§ **Exercise objective**
From the records below, transcribe exactly the lines that begin at the line with "Il est possible" and end at the line with "### Quels sont", both included.
[[ Data to use, beginning ]]
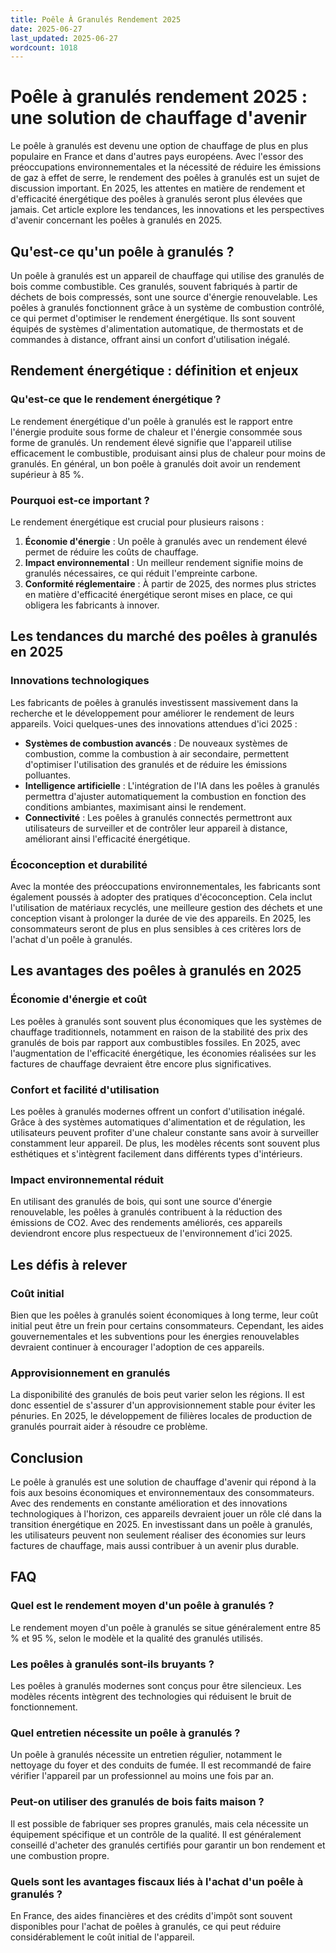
 ```yaml
---
title: Poêle À Granulés Rendement 2025
date: 2025-06-27
last_updated: 2025-06-27
wordcount: 1018
---
```


# Poêle à granulés rendement 2025 : une solution de chauffage d'avenir

Le poêle à granulés est devenu une option de chauffage de plus en plus populaire en France et dans d'autres pays européens. Avec l'essor des préoccupations environnementales et la nécessité de réduire les émissions de gaz à effet de serre, le rendement des poêles à granulés est un sujet de discussion important. En 2025, les attentes en matière de rendement et d'efficacité énergétique des poêles à granulés seront plus élevées que jamais. Cet article explore les tendances, les innovations et les perspectives d'avenir concernant les poêles à granulés en 2025.

## Qu'est-ce qu'un poêle à granulés ?

Un poêle à granulés est un appareil de chauffage qui utilise des granulés de bois comme combustible. Ces granulés, souvent fabriqués à partir de déchets de bois compressés, sont une source d'énergie renouvelable. Les poêles à granulés fonctionnent grâce à un système de combustion contrôlé, ce qui permet d'optimiser le rendement énergétique. Ils sont souvent équipés de systèmes d'alimentation automatique, de thermostats et de commandes à distance, offrant ainsi un confort d'utilisation inégalé.

## Rendement énergétique : définition et enjeux

### Qu'est-ce que le rendement énergétique ?

Le rendement énergétique d'un poêle à granulés est le rapport entre l'énergie produite sous forme de chaleur et l'énergie consommée sous forme de granulés. Un rendement élevé signifie que l'appareil utilise efficacement le combustible, produisant ainsi plus de chaleur pour moins de granulés. En général, un bon poêle à granulés doit avoir un rendement supérieur à 85 %.

### Pourquoi est-ce important ?

Le rendement énergétique est crucial pour plusieurs raisons :

1. **Économie d'énergie** : Un poêle à granulés avec un rendement élevé permet de réduire les coûts de chauffage.
2. **Impact environnemental** : Un meilleur rendement signifie moins de granulés nécessaires, ce qui réduit l'empreinte carbone.
3. **Conformité réglementaire** : À partir de 2025, des normes plus strictes en matière d'efficacité énergétique seront mises en place, ce qui obligera les fabricants à innover.

## Les tendances du marché des poêles à granulés en 2025

### Innovations technologiques

Les fabricants de poêles à granulés investissent massivement dans la recherche et le développement pour améliorer le rendement de leurs appareils. Voici quelques-unes des innovations attendues d'ici 2025 :

- **Systèmes de combustion avancés** : De nouveaux systèmes de combustion, comme la combustion à air secondaire, permettent d'optimiser l'utilisation des granulés et de réduire les émissions polluantes.
- **Intelligence artificielle** : L'intégration de l'IA dans les poêles à granulés permettra d'ajuster automatiquement la combustion en fonction des conditions ambiantes, maximisant ainsi le rendement.
- **Connectivité** : Les poêles à granulés connectés permettront aux utilisateurs de surveiller et de contrôler leur appareil à distance, améliorant ainsi l'efficacité énergétique.

### Écoconception et durabilité

Avec la montée des préoccupations environnementales, les fabricants sont également poussés à adopter des pratiques d'écoconception. Cela inclut l'utilisation de matériaux recyclés, une meilleure gestion des déchets et une conception visant à prolonger la durée de vie des appareils. En 2025, les consommateurs seront de plus en plus sensibles à ces critères lors de l'achat d'un poêle à granulés.

## Les avantages des poêles à granulés en 2025

### Économie d'énergie et coût

Les poêles à granulés sont souvent plus économiques que les systèmes de chauffage traditionnels, notamment en raison de la stabilité des prix des granulés de bois par rapport aux combustibles fossiles. En 2025, avec l'augmentation de l'efficacité énergétique, les économies réalisées sur les factures de chauffage devraient être encore plus significatives.

### Confort et facilité d'utilisation

Les poêles à granulés modernes offrent un confort d'utilisation inégalé. Grâce à des systèmes automatiques d'alimentation et de régulation, les utilisateurs peuvent profiter d'une chaleur constante sans avoir à surveiller constamment leur appareil. De plus, les modèles récents sont souvent plus esthétiques et s'intègrent facilement dans différents types d'intérieurs.

### Impact environnemental réduit

En utilisant des granulés de bois, qui sont une source d'énergie renouvelable, les poêles à granulés contribuent à la réduction des émissions de CO2. Avec des rendements améliorés, ces appareils deviendront encore plus respectueux de l'environnement d'ici 2025.

## Les défis à relever

### Coût initial

Bien que les poêles à granulés soient économiques à long terme, leur coût initial peut être un frein pour certains consommateurs. Cependant, les aides gouvernementales et les subventions pour les énergies renouvelables devraient continuer à encourager l'adoption de ces appareils.

### Approvisionnement en granulés

La disponibilité des granulés de bois peut varier selon les régions. Il est donc essentiel de s'assurer d'un approvisionnement stable pour éviter les pénuries. En 2025, le développement de filières locales de production de granulés pourrait aider à résoudre ce problème.

## Conclusion

Le poêle à granulés est une solution de chauffage d'avenir qui répond à la fois aux besoins économiques et environnementaux des consommateurs. Avec des rendements en constante amélioration et des innovations technologiques à l'horizon, ces appareils devraient jouer un rôle clé dans la transition énergétique en 2025. En investissant dans un poêle à granulés, les utilisateurs peuvent non seulement réaliser des économies sur leurs factures de chauffage, mais aussi contribuer à un avenir plus durable.

## FAQ

### Quel est le rendement moyen d'un poêle à granulés ?

Le rendement moyen d'un poêle à granulés se situe généralement entre 85 % et 95 %, selon le modèle et la qualité des granulés utilisés.

### Les poêles à granulés sont-ils bruyants ?

Les poêles à granulés modernes sont conçus pour être silencieux. Les modèles récents intègrent des technologies qui réduisent le bruit de fonctionnement.

### Quel entretien nécessite un poêle à granulés ?

Un poêle à granulés nécessite un entretien régulier, notamment le nettoyage du foyer et des conduits de fumée. Il est recommandé de faire vérifier l'appareil par un professionnel au moins une fois par an.

### Peut-on utiliser des granulés de bois faits maison ?

Il est possible de fabriquer ses propres granulés, mais cela nécessite un équipement spécifique et un contrôle de la qualité. Il est généralement conseillé d'acheter des granulés certifiés pour garantir un bon rendement et une combustion propre.

### Quels sont les avantages fiscaux liés à l'achat d'un poêle à granulés ?

En France, des aides financières et des crédits d'impôt sont souvent disponibles pour l'achat de poêles à granulés, ce qui peut réduire considérablement le coût initial de l'appareil.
[[ Data to use, end ]]
§ **Response**
Il est possible de fabriquer ses propres granulés, mais cela nécessite un équipement spécifique et un contrôle de la qualité. Il est généralement conseillé d'acheter des granulés certifiés pour garantir un bon rendement et une combustion propre.

### Quels sont les avantages fiscaux liés à l'achat d'un poêle à granulés ?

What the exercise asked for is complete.